(Beginning of SUPPLIED RECORDS)
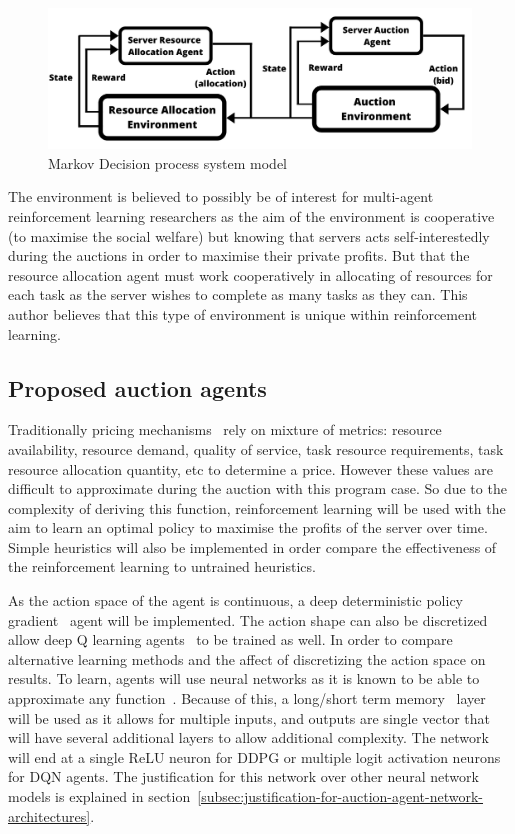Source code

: \begin{figure}
    \centering
    \includegraphics[width=14cm]{figures/flexible_resource_allocation_env.pdf}
    \caption{Markov Decision process system model}
    \label{fig:mdp_system_model}
\end{figure}

The environment is believed to possibly be of interest for multi-agent reinforcement learning researchers as the aim
of the environment is cooperative (to maximise the social welfare) but knowing that servers acts self-interestedly
during the auctions in order to maximise their private profits. But that the resource allocation agent must work
cooperatively in allocating of resources for each task as the server wishes to complete as many tasks as they can.
This author believes that this type of environment is unique within reinforcement learning.

\subsection{Proposed auction agents}\label{subsec:proposed-auction-agents}
Traditionally pricing mechanisms~\citep{al2013cloud} rely on mixture of metrics: resource availability, resource demand,
quality of service, task resource requirements, task resource allocation quantity, etc to determine a price. However
these values are difficult to approximate during the auction with this program case. So due to the complexity of
deriving this function, reinforcement learning will be used with the aim to learn an optimal policy to maximise the
profits of the server over time. Simple heuristics will also be implemented in order compare the effectiveness of the
reinforcement learning to untrained heuristics.

As the action space of the agent is continuous, a deep deterministic policy gradient~\citep{ddpg} agent
will be implemented. The action shape can also be discretized allow deep Q learning agents~\cite{atari} to be trained
as well. In order to compare alternative learning methods and the affect of discretizing the action space on results.
To learn, agents will use neural networks as it is known to be able to approximate any
function~\citep{csaji2001approximation}. Because of this, a long/short term memory~\citep{LSTM} layer will be used as
it allows for multiple inputs, and outputs are single vector that will have several additional layers to allow
additional complexity. The network will end at a single ReLU neuron for DDPG or multiple logit activation neurons for
DQN agents. The justification for this network over other neural network models is explained in
section~\ref{subsec:justification-for-auction-agent-network-architectures}.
(End of SUPPLIED RECORDS)
| TO DO |
Leaving the pictures behind, return every line above exactly.

| EXERCISE ANSWER |
Source code

: \begin{figure}
    \centering
    \includegraphics[width=14cm]{figures/flexible_resource_allocation_env.pdf}
    \caption{Markov Decision process system model}
    \label{fig:mdp_system_model}
\end{figure}

The environment is believed to possibly be of interest for multi-agent reinforcement learning researchers as the aim
of the environment is cooperative (to maximise the social welfare) but knowing that servers acts self-interestedly
during the auctions in order to maximise their private profits. But that the resource allocation agent must work
cooperatively in allocating of resources for each task as the server wishes to complete as many tasks as they can.
This author believes that this type of environment is unique within reinforcement learning.

\subsection{Proposed auction agents}\label{subsec:proposed-auction-agents}
Traditionally pricing mechanisms~\citep{al2013cloud} rely on mixture of metrics: resource availability, resource demand,
quality of service, task resource requirements, task resource allocation quantity, etc to determine a price. However
these values are difficult to approximate during the auction with this program case. So due to the complexity of
deriving this function, reinforcement learning will be used with the aim to learn an optimal policy to maximise the
profits of the server over time. Simple heuristics will also be implemented in order compare the effectiveness of the
reinforcement learning to untrained heuristics.

As the action space of the agent is continuous, a deep deterministic policy gradient~\citep{ddpg} agent
will be implemented. The action shape can also be discretized allow deep Q learning agents~\cite{atari} to be trained
as well. In order to compare alternative learning methods and the affect of discretizing the action space on results.
To learn, agents will use neural networks as it is known to be able to approximate any
function~\citep{csaji2001approximation}. Because of this, a long/short term memory~\citep{LSTM} layer will be used as
it allows for multiple inputs, and outputs are single vector that will have several additional layers to allow
additional complexity. The network will end at a single ReLU neuron for DDPG or multiple logit activation neurons for
DQN agents. The justification for this network over other neural network models is explained in
section~\ref{subsec:justification-for-auction-agent-network-architectures}.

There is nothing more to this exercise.